Numerically, this is often converted using:
$ E(\text{eV}) = \frac{12375}{\lambda(\text{\AA})}. $
Therefore,
$ E = \frac{12375}{975} \approx 12.7\,\text{eV}. $
Step 2: Determine the Final Excited State
For a hydrogen atom initially in its ground state ($ n = 1 $),
if it absorbs a photon of about $ 12.75\,\text{eV} $,
the electron transitions to the energy level where the difference
from the ground state is about $ 12.75\,\text{eV} $.
The energy difference between $ n = 1 $ and $ n = 4 $ is
$ E_1 - E_4 = 13.6\,\text{eV} - 0.85\,\text{eV} = 12.75\,\text{eV}. $
Hence, the electron reaches the fourth energy level ($ n = 4 $).

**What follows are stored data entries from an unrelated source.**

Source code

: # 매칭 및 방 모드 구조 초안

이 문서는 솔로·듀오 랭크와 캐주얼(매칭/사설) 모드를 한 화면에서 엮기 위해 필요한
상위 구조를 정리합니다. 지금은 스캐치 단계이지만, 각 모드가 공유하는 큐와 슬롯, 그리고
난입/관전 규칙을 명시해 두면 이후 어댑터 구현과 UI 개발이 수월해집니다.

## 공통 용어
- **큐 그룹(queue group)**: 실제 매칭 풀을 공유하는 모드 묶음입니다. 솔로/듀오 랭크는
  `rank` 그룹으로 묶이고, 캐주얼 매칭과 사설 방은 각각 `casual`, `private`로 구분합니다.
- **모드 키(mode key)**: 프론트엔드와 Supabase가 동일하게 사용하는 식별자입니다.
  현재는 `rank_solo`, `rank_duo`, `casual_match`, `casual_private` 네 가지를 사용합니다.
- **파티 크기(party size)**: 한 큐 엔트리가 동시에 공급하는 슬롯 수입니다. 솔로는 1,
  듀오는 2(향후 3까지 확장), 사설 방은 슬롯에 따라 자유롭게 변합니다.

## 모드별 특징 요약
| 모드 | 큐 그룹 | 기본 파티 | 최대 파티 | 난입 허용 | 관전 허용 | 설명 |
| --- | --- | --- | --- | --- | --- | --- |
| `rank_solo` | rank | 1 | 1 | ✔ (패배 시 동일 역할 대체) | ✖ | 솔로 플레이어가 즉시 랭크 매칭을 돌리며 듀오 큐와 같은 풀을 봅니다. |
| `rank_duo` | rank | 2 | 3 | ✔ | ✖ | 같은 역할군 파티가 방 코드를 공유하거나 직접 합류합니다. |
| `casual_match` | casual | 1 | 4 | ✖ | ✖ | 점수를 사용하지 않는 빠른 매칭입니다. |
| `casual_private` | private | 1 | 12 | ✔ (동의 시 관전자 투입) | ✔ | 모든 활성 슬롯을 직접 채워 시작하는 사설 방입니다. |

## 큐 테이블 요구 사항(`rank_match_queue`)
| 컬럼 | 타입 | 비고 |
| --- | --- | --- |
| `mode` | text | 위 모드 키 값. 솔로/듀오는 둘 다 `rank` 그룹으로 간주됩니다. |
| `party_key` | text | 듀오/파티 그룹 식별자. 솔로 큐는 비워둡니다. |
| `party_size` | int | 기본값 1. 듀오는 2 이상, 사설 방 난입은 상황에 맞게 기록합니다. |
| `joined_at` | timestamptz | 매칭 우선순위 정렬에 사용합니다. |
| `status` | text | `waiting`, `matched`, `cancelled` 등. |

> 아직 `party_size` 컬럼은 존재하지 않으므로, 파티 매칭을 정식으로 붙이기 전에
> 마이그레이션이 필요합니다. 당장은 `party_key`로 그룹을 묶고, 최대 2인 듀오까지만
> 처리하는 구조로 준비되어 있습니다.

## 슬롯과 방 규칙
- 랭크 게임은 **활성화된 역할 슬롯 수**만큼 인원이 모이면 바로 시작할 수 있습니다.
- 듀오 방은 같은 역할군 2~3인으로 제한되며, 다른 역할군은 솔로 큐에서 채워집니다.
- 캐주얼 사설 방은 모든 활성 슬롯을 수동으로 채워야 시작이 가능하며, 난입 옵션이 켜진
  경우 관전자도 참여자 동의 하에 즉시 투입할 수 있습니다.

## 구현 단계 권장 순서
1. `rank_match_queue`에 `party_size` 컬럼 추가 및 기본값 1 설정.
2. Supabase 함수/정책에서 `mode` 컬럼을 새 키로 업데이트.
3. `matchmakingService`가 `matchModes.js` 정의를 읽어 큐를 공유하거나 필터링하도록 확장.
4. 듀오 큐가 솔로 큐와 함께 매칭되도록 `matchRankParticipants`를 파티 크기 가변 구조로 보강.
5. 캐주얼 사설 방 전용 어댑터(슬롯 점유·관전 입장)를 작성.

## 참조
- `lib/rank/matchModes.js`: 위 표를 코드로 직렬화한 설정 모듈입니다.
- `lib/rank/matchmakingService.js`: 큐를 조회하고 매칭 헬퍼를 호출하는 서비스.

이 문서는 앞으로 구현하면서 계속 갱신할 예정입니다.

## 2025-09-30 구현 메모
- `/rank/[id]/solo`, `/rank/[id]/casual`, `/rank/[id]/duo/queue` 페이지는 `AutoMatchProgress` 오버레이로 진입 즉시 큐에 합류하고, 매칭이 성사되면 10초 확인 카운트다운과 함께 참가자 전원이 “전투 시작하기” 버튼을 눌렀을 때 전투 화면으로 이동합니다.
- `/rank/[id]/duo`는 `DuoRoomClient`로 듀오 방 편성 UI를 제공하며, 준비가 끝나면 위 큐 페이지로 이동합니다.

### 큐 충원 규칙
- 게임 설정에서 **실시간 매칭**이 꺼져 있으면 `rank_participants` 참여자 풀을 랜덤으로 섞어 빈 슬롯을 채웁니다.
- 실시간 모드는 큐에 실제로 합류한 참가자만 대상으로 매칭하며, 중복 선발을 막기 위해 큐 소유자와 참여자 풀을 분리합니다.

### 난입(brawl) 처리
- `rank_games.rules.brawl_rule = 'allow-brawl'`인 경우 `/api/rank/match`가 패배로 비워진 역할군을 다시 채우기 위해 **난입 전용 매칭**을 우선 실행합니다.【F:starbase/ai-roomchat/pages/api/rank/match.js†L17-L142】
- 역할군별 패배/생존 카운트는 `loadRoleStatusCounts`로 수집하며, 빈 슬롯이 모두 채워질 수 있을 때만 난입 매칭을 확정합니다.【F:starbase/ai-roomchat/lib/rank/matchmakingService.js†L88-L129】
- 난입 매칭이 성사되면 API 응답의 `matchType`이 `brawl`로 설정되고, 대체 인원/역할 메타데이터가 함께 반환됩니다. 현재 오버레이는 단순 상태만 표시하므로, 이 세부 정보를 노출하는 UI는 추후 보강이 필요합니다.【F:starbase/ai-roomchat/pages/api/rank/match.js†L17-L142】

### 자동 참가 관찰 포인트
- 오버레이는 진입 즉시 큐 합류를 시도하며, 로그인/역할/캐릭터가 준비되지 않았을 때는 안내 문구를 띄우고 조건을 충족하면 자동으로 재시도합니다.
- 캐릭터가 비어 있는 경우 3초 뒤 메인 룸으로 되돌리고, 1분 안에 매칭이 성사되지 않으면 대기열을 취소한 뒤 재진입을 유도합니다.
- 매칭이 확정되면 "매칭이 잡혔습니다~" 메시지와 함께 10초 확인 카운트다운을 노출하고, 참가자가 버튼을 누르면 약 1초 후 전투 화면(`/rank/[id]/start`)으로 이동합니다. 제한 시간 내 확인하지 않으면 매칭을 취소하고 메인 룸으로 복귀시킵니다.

Step 3: Find the Number of Spectral Lines Emitted
The electron can drop from $ n = 4 $ back to lower energy levels
through various pathways, emitting photons of corresponding
frequencies. The total number of distinct spectral lines
for an electron dropping from level
$ n $ to the ground state is given by the formula:
$ \frac{n(n - 1)}{2}. $
Here, $ n = 4 $. Thus,
$ \frac{4 \times (4 - 1)}{2} = \frac{4 \times 3}{2} = 6. $
Step 4: Conclusion
The hydrogen atom emits 6 distinct spectral lines
when the electron transitions from the fourth energy level
down to the ground state in all possible ways.